In [1]:
import clip
import torch
import numpy as np
import transformers
from tqdm import tqdm
import PIL

In [2]:
# # works only with old version of transformers
# !pip install -U transformers==4.37.1

In [3]:
# # there is a bug in ipykernel that prevents downloading of BAAI/bge-large-en-v1.5, so we need to be sure that it is updated
# # https://github.com/huggingface/xet-core/issues/526
# !pip install -U ipykernel>=7.1.0

# Calculate Metrics for UForm Model

In [4]:
def get_metrics_txt_emb(text):
    METRICS_TXT_EMB_MODEL_NAME = "BAAI/bge-large-en-v1.5"

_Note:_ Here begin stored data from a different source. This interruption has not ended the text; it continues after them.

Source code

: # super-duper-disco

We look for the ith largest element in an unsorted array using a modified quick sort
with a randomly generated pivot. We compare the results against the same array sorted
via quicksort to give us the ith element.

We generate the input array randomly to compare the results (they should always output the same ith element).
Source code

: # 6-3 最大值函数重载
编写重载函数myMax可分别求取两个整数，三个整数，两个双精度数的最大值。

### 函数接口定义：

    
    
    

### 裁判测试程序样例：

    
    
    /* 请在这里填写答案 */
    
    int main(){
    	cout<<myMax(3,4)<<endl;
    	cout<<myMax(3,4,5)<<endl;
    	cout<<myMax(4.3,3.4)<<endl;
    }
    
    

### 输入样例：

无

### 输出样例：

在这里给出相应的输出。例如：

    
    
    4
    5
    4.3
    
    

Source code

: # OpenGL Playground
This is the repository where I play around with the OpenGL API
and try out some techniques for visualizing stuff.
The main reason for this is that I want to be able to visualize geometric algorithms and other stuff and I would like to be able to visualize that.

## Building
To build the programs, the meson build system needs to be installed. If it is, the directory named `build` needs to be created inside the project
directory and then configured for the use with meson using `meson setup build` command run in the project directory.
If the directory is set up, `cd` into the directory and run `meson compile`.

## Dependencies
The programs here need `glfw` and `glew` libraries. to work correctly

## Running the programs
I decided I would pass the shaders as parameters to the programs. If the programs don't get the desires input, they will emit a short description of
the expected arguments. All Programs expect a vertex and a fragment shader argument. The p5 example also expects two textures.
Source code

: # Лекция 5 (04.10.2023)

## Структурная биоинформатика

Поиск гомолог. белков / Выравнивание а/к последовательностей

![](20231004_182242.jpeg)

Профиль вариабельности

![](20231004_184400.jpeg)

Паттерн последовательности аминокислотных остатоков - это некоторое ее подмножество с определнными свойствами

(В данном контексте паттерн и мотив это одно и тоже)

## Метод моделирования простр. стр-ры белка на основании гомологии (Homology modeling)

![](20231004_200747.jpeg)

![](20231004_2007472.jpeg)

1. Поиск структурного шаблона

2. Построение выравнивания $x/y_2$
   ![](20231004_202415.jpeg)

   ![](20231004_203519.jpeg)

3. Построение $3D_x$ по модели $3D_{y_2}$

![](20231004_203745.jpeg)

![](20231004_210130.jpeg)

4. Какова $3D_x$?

    tokenizer = transformers.AutoTokenizer.from_pretrained(METRICS_TXT_EMB_MODEL_NAME)
    model = transformers.AutoModel.from_pretrained(METRICS_TXT_EMB_MODEL_NAME)
    model.eval()
    
    encoded_input = tokenizer([text], padding=True, truncation=True, return_tensors='pt')
    
    with torch.no_grad():
        model_output = model(**encoded_input)
        sentence_embeddings = model_output[0][:, 0]

    return torch.nn.functional.normalize(sentence_embeddings, p=2, dim=1)[0].numpy()

## Load Data

In [5]:
def load_image_markup(file_path):
    data = []
    with open(file_path, "r", encoding="utf-8") as f:
        while True:
            line = f.readline()
            if len(line) == 0:
                break
            sep_ind = line.find("\"")
            path = ("../" + line[:sep_ind]).strip()
            desc = line[sep_ind + 1:].strip()[:-1]
            data.append((path, desc))
    return data


img_markup = load_image_markup("../data/matching_images.txt")

## Metrics

In [6]:
def calc_metrics(markup, model, processor_obj, threshold):
    PROMPT = "List the objects in the photo in one sentence, no information about background needed"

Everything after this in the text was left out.